The Sorcerer’s Apprentice

It’s obvious from the start that the exclusive target for Disney’s latest, The Sorcerer’s Apprentice, is the pre-teen audience. A twenty-first century youth with magical powers, an ancient wizard who tutors him, a powerful, wicked sorcerer and impending doom for the world – what more could a kid ask for? Nicholas Cage turns in a seasoned performance as Balthazar, the ageless wizard, while Alfred Molina has fun being the villain. Jon Turteltaub’s direction is focused and competent, allowing for a good balance between action, adventure, comedy and a dash of romance. A reasonably well-crafted, family-friendly movie.
Going the Distance

Erin (Drew Barrymore), a newspaper intern in New York, meets Garrett (Justin Long) from the music industry. Love blooms; but can their six-week long, high voltage union stay the course when Erin goes back to graduate school at Stanford? Going the Distance, directed by Nanette Burstein, takes a part-serious, part-comic look at the competing priorities of career over love, a troubling issue of our times. Barrymore and Long are eminently watchable and have good onscreen chemistry. Perhaps to attract a wider male audience, the dialogue is peppered with sexual innuendos and toilet humour. If that’s not your thing, don’t let it put you off; the sheer charm of the two leads makes Going the Distance worth a watch.
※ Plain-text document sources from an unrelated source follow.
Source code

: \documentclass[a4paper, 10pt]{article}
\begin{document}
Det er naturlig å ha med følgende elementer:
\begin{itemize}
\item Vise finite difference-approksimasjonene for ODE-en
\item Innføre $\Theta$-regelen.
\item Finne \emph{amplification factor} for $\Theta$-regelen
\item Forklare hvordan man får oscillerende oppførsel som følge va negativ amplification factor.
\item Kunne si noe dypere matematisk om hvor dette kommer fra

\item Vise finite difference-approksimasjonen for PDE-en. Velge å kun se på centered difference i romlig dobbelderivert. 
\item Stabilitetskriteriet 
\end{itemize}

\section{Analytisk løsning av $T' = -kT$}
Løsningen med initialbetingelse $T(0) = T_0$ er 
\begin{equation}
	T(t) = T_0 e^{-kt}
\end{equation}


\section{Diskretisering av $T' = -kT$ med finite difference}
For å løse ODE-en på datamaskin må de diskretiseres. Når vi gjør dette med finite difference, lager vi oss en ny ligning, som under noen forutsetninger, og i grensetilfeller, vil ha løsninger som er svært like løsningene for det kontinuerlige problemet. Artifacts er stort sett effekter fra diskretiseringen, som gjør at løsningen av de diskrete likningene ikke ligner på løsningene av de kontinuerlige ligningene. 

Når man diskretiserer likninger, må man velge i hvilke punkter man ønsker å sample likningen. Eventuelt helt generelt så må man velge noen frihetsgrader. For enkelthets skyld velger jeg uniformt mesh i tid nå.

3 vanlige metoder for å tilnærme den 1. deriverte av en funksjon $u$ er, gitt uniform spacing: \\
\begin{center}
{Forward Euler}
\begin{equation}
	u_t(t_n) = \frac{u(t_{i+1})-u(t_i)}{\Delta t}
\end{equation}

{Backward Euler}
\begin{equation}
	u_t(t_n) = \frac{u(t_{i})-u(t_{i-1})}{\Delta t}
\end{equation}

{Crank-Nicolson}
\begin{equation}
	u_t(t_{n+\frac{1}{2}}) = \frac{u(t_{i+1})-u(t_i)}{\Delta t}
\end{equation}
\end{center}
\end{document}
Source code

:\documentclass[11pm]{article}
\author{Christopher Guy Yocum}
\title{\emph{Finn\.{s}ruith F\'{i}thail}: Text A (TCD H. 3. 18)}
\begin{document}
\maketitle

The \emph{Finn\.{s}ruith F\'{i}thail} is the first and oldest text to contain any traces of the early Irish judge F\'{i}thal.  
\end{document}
Agora, directed by Oscar-winning Chilean Alejandro Amenabar is grand and riveting drama. The setting is Alexandria, Egypt, during the last days of the Roman Empire. Agora revolves around Hypatia, a 4th century philosopher famed as much for her beauty as her passion for knowledge. Rachel Weisz is Hypatia, a perfect choice, with Michael Lonsdale as Theon, her father, Oscar Isaac, her student Orestes and Max Minghella as Davus, her adoring slave. Tensions among the Christians, pagans and Jews are reaching flashpoint. A thinker and rationalist, Hypatia is too absorbed in the pursuit of knowledge to foresee the anarchy that is about to befall Alexandria and in particular, its superb library where she teaches. Civilisations are fragile; for them to prosper, good sense and tolerance must prevail over fundamentalism – a relevant message for our times, wouldn’t you say?